Высокая простота была добыта. Режиссер не побоялся ее, избежал множества соблазнов, сделал строгий, мужской фильм, смог создать произведение, способное конкурировать с зарубежными образцами жанра, а главное, не столько соответствующее, сколько развивающее традиции отечественного кино на новом этапе его развития. Повторю — в строгости отбора, в жесткости самоограничений, в зрелищной выразительности главным остается не подвиг суперменов, приготовленных кинематографом для воплощения подвигов, а собирательный портрет группы разведчиков, их человеческие, обычные лица, их негероический облик, их короткая жизнь и трагическая, но осознаваемая ими как солдатское служение во имя родины, судьба.

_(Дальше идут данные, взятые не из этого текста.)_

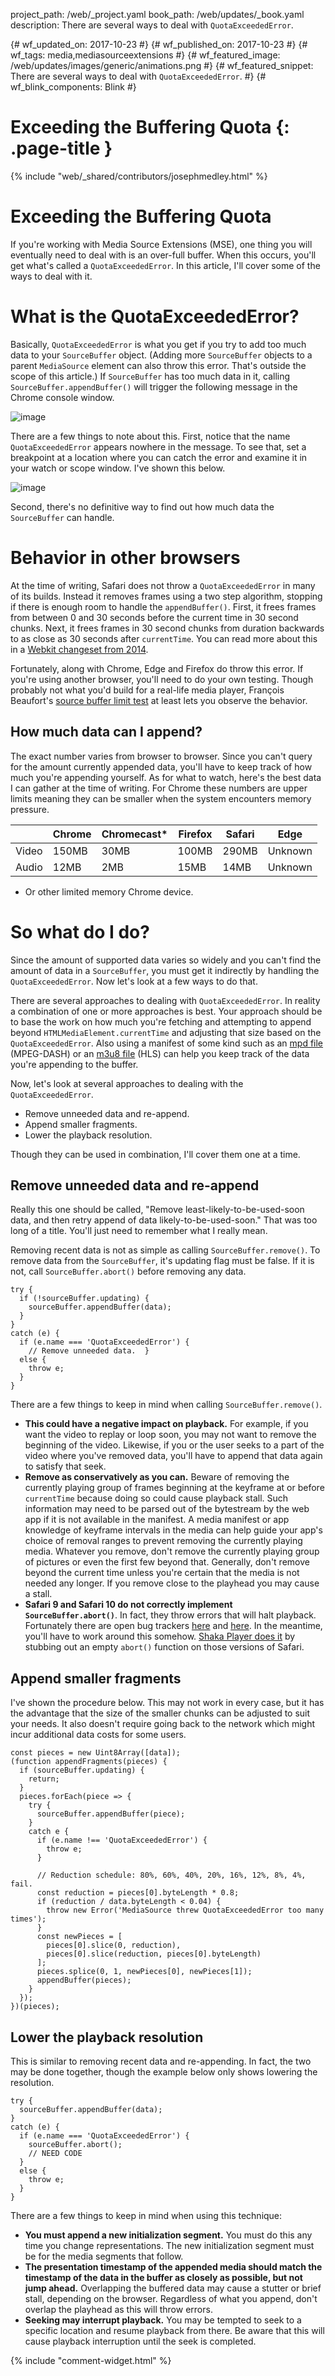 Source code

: project_path: /web/_project.yaml
book_path: /web/updates/_book.yaml
description: There are several ways to deal with <code>QuotaExceededError</code>.

{# wf_updated_on: 2017-10-23 #}
{# wf_published_on: 2017-10-23 #}
{# wf_tags: media,mediasourceextensions #}
{# wf_featured_image: /web/updates/images/generic/animations.png #}
{# wf_featured_snippet: There are several ways to deal with <code>QuotaExceededError</code>. #}
{# wf_blink_components: Blink #}

# Exceeding the Buffering Quota {: .page-title }

{% include "web/_shared/contributors/josephmedley.html" %}

# Exceeding the Buffering Quota

If you're working with Media Source Extensions (MSE), one thing you will
eventually need to deal with is an over-full buffer. When this occurs, you'll
get what's called a `QuotaExceededError`. In this article, I'll cover some of
the ways to deal with it.

# What is the QuotaExceededError?

Basically, `QuotaExceededError` is what you get if you try to add too much data
to your `SourceBuffer` object. (Adding more `SourceBuffer` objects to a parent
`MediaSource` element can also throw this error. That's outside the scope of
this article.) If `SourceBuffer` has too much data in it, calling
`SourceBuffer.appendBuffer()` will trigger the following message in the Chrome
console window.

![image](../../images/2017/10/quota-console-error.png)

There are a few things to note about this. First, notice that the name
`QuotaExceededError` appears nowhere in the message. To see that, set a
breakpoint at a location where you can catch the error and examine it in your
watch or scope window. I've shown this below.

![image](../../images/2017/10/quota-watch-window.png)

Second, there's no definitive way to find out how much data the `SourceBuffer`
can handle.

# Behavior in other browsers

At the time of writing, Safari does not throw a `QuotaExceededError` in many of
its builds. Instead it removes frames using a two step algorithm, stopping if
there is enough room to handle the `appendBuffer()`. First, it frees frames from
between 0 and 30 seconds before the current time in 30 second chunks. Next, it
frees frames in 30 second chunks from duration backwards to as close as 30
seconds after `currentTime`. You can read more about this in a [Webkit
changeset from
2014]([https://trac.webkit.org/changeset/172657/webkit](https://trac.webkit.org/changeset/172657/webkit)).

Fortunately, along with Chrome, Edge and Firefox do throw this error. If you're
using another browser, you'll need to do your own testing. Though probably not
what you'd build for a real-life media player, François Beaufort's [source
buffer limit
test]([https://beaufortfrancois.github.io/sandbox/media/source-buffer-limit.html](https://beaufortfrancois.github.io/sandbox/media/source-buffer-limit.html))
at least lets you observe the behavior.

## How much data can I append?

The exact number varies from browser to browser. Since you can't query for the
amount currently appended data, you'll have to keep track of how much you're
appending yourself. As for what to watch, here's the best data I can
gather at the time of writing. For Chrome these numbers are upper limits meaning
they can be smaller when the system encounters memory pressure.

|          | Chrome  | Chromecast* | Firefox | Safari | Edge    |
|----------|---------|-----------|---------|--------|---------|
| Video    | 150MB   | 30MB      | 100MB   | 290MB  | Unknown |
| Audio    | 12MB    | 2MB       | 15MB    | 14MB   | Unknown |

* Or other limited memory Chrome device.

# So what do I do?

Since the amount of supported data varies so widely and you can't find the
amount of data in a `SourceBuffer`, you must get it indirectly by handling the
`QuotaExceededError`. Now let's look at a few ways to do that.

There are several approaches to dealing with `QuotaExceededError`. In reality a
combination of one or more approaches is best. Your approach should be to base
the work on how much you're fetching and attempting to append beyond
`HTMLMediaElement.currentTime` and adjusting that size based on the
`QuotaExceededError`. Also using a manifest of some kind such as an [mpd
file]([https://developers.google.com/web/fundamentals/media/manipulating/cheatsheet#all_together_now](https://developers.google.com/web/fundamentals/media/manipulating/cheatsheet#all_together_now))
(MPEG-DASH) or an [m3u8
file]([https://developers.google.com/web/fundamentals/media/manipulating/cheatsheet#hlsmp4](https://developers.google.com/web/fundamentals/media/manipulating/cheatsheet#hlsmp4))
(HLS) can help you keep track of the data you're appending to the buffer.

Now, let's look at several approaches to dealing with the
`QuotaExceededError`.

+  Remove unneeded data and re-append.
+  Append smaller fragments.
+  Lower the playback resolution.

Though they can be used in combination, I'll cover them one at a time.

## Remove unneeded data and re-append

Really this one should be called, "Remove least-likely-to-be-used-soon data, and
then retry append of data likely-to-be-used-soon." That was too long of a title.
You'll just need to remember what I really mean.

Removing recent data is not as simple as calling `SourceBuffer.remove()`. To
remove data from the `SourceBuffer`, it's updating flag must be false. If it is
not, call `SourceBuffer.abort()` before removing any data.

    try {
      if (!sourceBuffer.updating) {
        sourceBuffer.appendBuffer(data);
      }
    }
    catch (e) {
      if (e.name === 'QuotaExceededError') {
        // Remove unneeded data.  }
      else {
        throw e;
      }
    }

There are a few things to keep in mind when calling `SourceBuffer.remove()`.

+  **This could have a negative impact on playback.** For example, if you
    want the video to replay or loop soon, you may not want to remove the
    beginning of the video. Likewise, if you or the user seeks to a part of the
    video where you've removed data, you'll have to append that data again to
    satisfy that seek.
+  **Remove as conservatively as you can.** Beware of removing the currently
    playing group of frames beginning at the keyframe at or before
    `currentTime` because doing so could cause playback stall. Such information
    may need to be parsed out of the bytestream by the web app if it is not
    available in the manifest. A media manifest or app knowledge of keyframe
    intervals in the media can help guide your app's choice of removal ranges to
    prevent removing the currently playing media. Whatever you remove, don't
    remove the currently playing group of pictures or even the first few beyond
    that. Generally, don't remove beyond the current time unless you're certain
    that the media is not needed any longer. If you remove close to the
    playhead you may cause a stall.
+  **Safari 9 and Safari 10 do not correctly implement `SourceBuffer.abort()`**.
    In fact, they throw errors that will halt playback. Fortunately there are
    open bug trackers [here]([http://goo.gl/UZ2rPp](http://goo.gl/UZ2rPp)) and
    [here]([https://goo.gl/rC3CLj](https://goo.gl/rC3CLj)). In the meantime,
    you'll have to work around this somehow. [Shaka Player does
    it](https://github.com/google/shaka-player/blob/3cd18bb3362841d76db737204a15141b815b7c92/lib/polyfill/mediasource.js#L60-L74)
    by stubbing out an empty `abort()` function on those versions of Safari.

## Append smaller fragments

I've shown the procedure below. This may not work in every case, but it has the
advantage that the size of the smaller chunks can be adjusted to suit your
needs. It also doesn't require going back to the network which might incur
additional data costs for some users.

    const pieces = new Uint8Array([data]);
    (function appendFragments(pieces) {
      if (sourceBuffer.updating) {
        return;
      }
      pieces.forEach(piece => {
        try {
          sourceBuffer.appendBuffer(piece);
        }
        catch e {
          if (e.name !== 'QuotaExceededError') {
            throw e;
          }

          // Reduction schedule: 80%, 60%, 40%, 20%, 16%, 12%, 8%, 4%, fail.
          const reduction = pieces[0].byteLength * 0.8;
          if (reduction / data.byteLength < 0.04) {
            throw new Error('MediaSource threw QuotaExceededError too many times');
          }
          const newPieces = [
            pieces[0].slice(0, reduction),
            pieces[0].slice(reduction, pieces[0].byteLength)
          ];
          pieces.splice(0, 1, newPieces[0], newPieces[1]);
          appendBuffer(pieces);  
        }
      });
    })(pieces);

## Lower the playback resolution

This is similar to removing recent data and re-appending. In fact, the two may be done together, though the example below only shows lowering the resolution.

    try {
      sourceBuffer.appendBuffer(data);
    }
    catch (e) {
      if (e.name === 'QuotaExceededError') {
        sourceBuffer.abort();
        // NEED CODE
      }
      else {
        throw e;
      }
    }

There are a few things to keep in mind when using this technique:

+  **You must append a new initialization segment.** You must do this any time
   you change representations. The new initialization segment must be for the
   media segments that follow.
+  **The presentation timestamp of the appended media should match the timestamp
   of the data in the buffer as closely as possible, but not jump ahead.**
   Overlapping the buffered data may cause a stutter or brief stall, depending
   on the browser. Regardless of what you append, don't overlap the playhead as
   this will throw errors.
+  **Seeking may interrupt playback.** You may be tempted to seek to a specific
   location and resume playback from there. Be aware that this will cause
   playback interruption until the seek is completed.

{% include "comment-widget.html" %}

И поэтому дело не в том, что в суете и изменчивости настоящего та война оказалась забытой экраном на долгие годы. О ней все-таки вспоминали. Дело в том, что фильм «Звезда» и задумывался авторами как фильм современный, отвечающий восприятию зрителем именно кинопроизведения, вырывающий зрителя из уюта телевизионных бдений, добывающий полноту воздействия именно в условиях кинотеатра. В нем была угадана возможность нового коллективного соприсутствия, обретения единочувствования людей, даже случайно объединенных одним киносеансом. Выразительные средства, использованные режиссером, и были рассчитаны на общественное восприятие, на заполнение тех пустот, тех пропусков (в общественной жизни, в уме и сердце наших современников), без преодоления которых сама современная жизнь человеческая запутывается, упрощается и скукоживается.
 Можно искать русскую идею, можно провозглашать важные лозунги, можно кричать о патриотизме, но труднее — сделать фильм, в котором юные солдаты прошлой войны выполнят свой долг, сохранят достоинство и честь, а главное — станут детьми, братьями, друзьями, родными тех, кто их сегодня вновь увидит и узнает.